The preceding analysis shows that a disfluency model based on the intuition underlying the Cleanup Model can yield only very small improvements in model perplexity, although the cleanup assumption seems to be valid on the Switchboard data we used in our experiments. The local perplexity analysis we performed shows that the word positions at and immediately following DF events can be predicted with sometimes significantly lower perplexity, although the effect on overall perplexity is very small, due to the low frequency of DF events.

An interesting (and prima facie unexpected) result was that the Cleanup Model does not lower perplexity for filled pauses in acoustically segmented utterances. We attribute this to the particular way that the cleanup assumption is violated by filled pauses at linguistic segment boundaries internal to an acoustic segment. There are correlations between segmentation and other types of DFs, too, but the effects on the LM should be smaller in those cases as the bigram contexts for following words are not as radically changed by different segmentations. Our findings highlight the need for a more careful modeling (possibly with automatic recovery) of linguistic structures in conversational speech, a topic we plan to address in future work.

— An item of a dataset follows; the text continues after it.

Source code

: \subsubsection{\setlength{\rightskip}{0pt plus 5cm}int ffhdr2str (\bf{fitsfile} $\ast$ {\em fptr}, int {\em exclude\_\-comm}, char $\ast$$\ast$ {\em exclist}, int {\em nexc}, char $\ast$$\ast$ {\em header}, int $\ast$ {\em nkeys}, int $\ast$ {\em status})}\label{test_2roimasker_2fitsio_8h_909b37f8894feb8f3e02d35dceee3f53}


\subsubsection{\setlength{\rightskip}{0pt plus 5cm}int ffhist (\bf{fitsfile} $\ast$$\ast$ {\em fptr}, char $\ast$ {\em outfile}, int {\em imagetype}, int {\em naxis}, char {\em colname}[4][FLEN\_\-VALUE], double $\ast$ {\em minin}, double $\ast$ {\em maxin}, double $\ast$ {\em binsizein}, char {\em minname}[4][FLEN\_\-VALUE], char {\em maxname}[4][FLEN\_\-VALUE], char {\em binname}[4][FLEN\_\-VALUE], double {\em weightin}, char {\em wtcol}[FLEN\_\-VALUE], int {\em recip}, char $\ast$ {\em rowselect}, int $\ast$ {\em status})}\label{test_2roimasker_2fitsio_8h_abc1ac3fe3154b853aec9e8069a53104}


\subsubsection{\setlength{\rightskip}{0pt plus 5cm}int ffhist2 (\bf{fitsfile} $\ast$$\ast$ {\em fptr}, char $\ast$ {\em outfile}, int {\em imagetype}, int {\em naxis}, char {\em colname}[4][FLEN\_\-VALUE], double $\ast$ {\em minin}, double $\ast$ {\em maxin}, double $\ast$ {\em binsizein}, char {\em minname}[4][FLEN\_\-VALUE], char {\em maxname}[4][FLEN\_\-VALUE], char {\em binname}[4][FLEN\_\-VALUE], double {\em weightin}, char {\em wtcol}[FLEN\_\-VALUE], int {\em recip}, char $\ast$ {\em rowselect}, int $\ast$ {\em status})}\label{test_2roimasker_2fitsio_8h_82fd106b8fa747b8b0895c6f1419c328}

However, even for repetitions and deletions, it does not follow that recognition accuracy would necessarily improve with better local perplexities. In fact, we tested a trigram DF model (modeling only REP and DEL events) against a standard trigram on a Switchboard test set of 1192 segments, and found virtually no difference in overall word error rate (49.5% in both cases). This can be attributed to a number of factors. First, the REP/DEL model affects only a small portion of the total corpus (less than two cases per 100 words). Second, its advantage in modeling REP/DEL contexts should rarely come into effect due to the high error rate on adjacent words.

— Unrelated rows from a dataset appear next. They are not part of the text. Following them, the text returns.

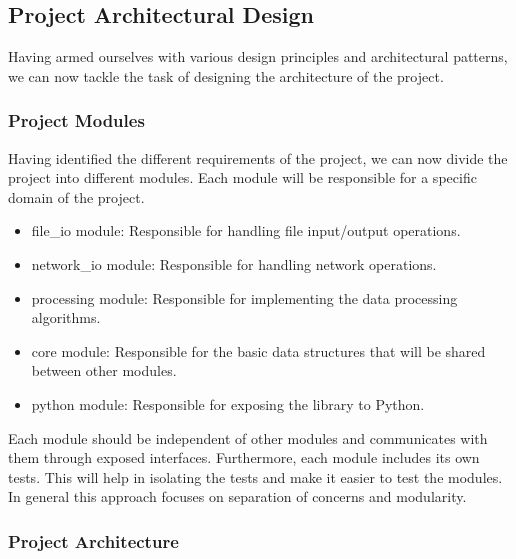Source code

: \begin{spacing}{1.2}

    \subsection{Project Architectural Design}
    Having armed ourselves with various design principles and architectural patterns, we can now
    tackle the task of designing the architecture of the project.
    \subsubsection{Project Modules}
    Having identified the different requirements of the project, we can now divide the project into
    different modules. Each module will be responsible for a specific domain of the project.

    \begin{itemize}
        \item file\_io module: Responsible for handling file input/output operations.
        \item network\_io module: Responsible for handling network operations.
        \item processing module: Responsible for implementing the data processing algorithms.
        \item core module: Responsible for the basic data structures that will be shared between other modules.
        \item python module: Responsible for exposing the library to Python.
    \end{itemize}

    Each module should be independent of other modules and communicates with them through exposed interfaces.
    Furthermore, each module includes its own tests. This will help in isolating the tests
    and make it easier to test the modules. In general this approach focuses on separation of
    concerns and modularity.\\

    \subsubsection{Project Architecture}


\end{spacing}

There are other reasons why lower perplexity may not lead to reduced word error rate. For instance, it could be that DFs tend to involve words of high frequency for which good acoustic models exist, so that a slightly improved LM would not affect recognition accuracy.

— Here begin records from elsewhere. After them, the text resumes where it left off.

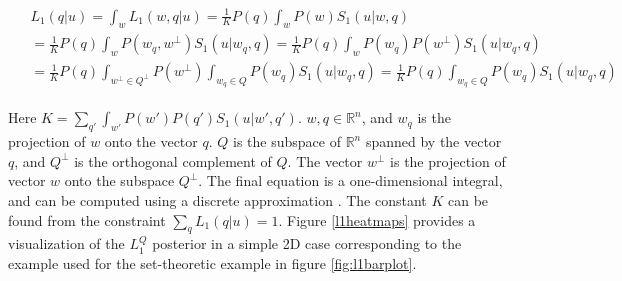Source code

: \documentclass[OpenMind]{stjour}
\newcommand{\Listener}{L}
\newcommand{\QLONE}{\Listener_{{1}}^{{Q}}}
\begin{document}



















	 \begin{align}
	 \begin{split}
	&L_1(q | u) = \int_{w}L_1(w,q | u)
	= \frac{1}{K}P(q) \int_{w}P(w)S_1(u|w,q)  \\
	&= \frac{1}{K}P(q) \int_{w}P(w_q, w^\bot)S_1(u|w_q,q) 
	= \frac{1}{K}P(q) \int_{w}P(w_q) P(w^\bot)S_1(u|w_q,q) \\
	&= \frac{1}{K}P(q) \int_{w^\bot \in Q^\bot}P(w^\bot)  \int_{w_q \in Q}P(w_q) S_1(u|w_q,q)
	= \frac{1}{K}P(q)  \int_{w_q \in Q}P(w_q) S_1(u|w_q,q) \nonumber
	\end{split}
	 \end{align}
	



	Here $K = \sum_{q'} \int_{w'} P(w')P(q')S_1(u|w',q')$. $w, q\in \mathbb{R}^n$, and $w_q$ is the projection of $w$ onto the vector $q$. $Q$ is the subspace of $\mathbb{R}^n$ spanned by the vector $q$, and $Q^\bot$ is the orthogonal complement of $Q$. The vector $w^\bot$ is the projection of vector $w$ onto the subspace $Q^\bot$. The final equation is a one-dimensional integral, and can be computed using a discrete approximation . The constant $K$ can be found from the constraint $\sum_q L_1(q|u) = 1$. Figure \ref{l1heatmaps} provides a visualization of the $\QLONE$ posterior in a simple 2D case corresponding to the example used for the set-theoretic example in figure \ref{fig:l1barplot}.


\end{document}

The overall conclusion is that by DF modeling at the LM level, contrary to high hopes in parts of the LM community, one should not expect a significant improvement in terms of word recognition performance. The main reason is that DFs are inherently local phenomena that are modeled surprisingly well by standard N-grams, even without context ``cleanup.''

On the positive side, our results confirm that DFs have a systematic, nonrandom distribution that can be partly captured even with simple N-gram-like models; it is therefore conceivable that more sophisticated approaches could reap benefit for recognition accuracy.

One potential source of improved DF modeling are correlations with speaker identity. For example, [9] found that speakers can be grouped into those preferring deletions over repetitions (`deleters'), and those with the opposite tendency (`repeaters'). Such cross-utterance effects could be modeled in the LM using standard techniques, e.g., using adaptive interpolation of specialized models.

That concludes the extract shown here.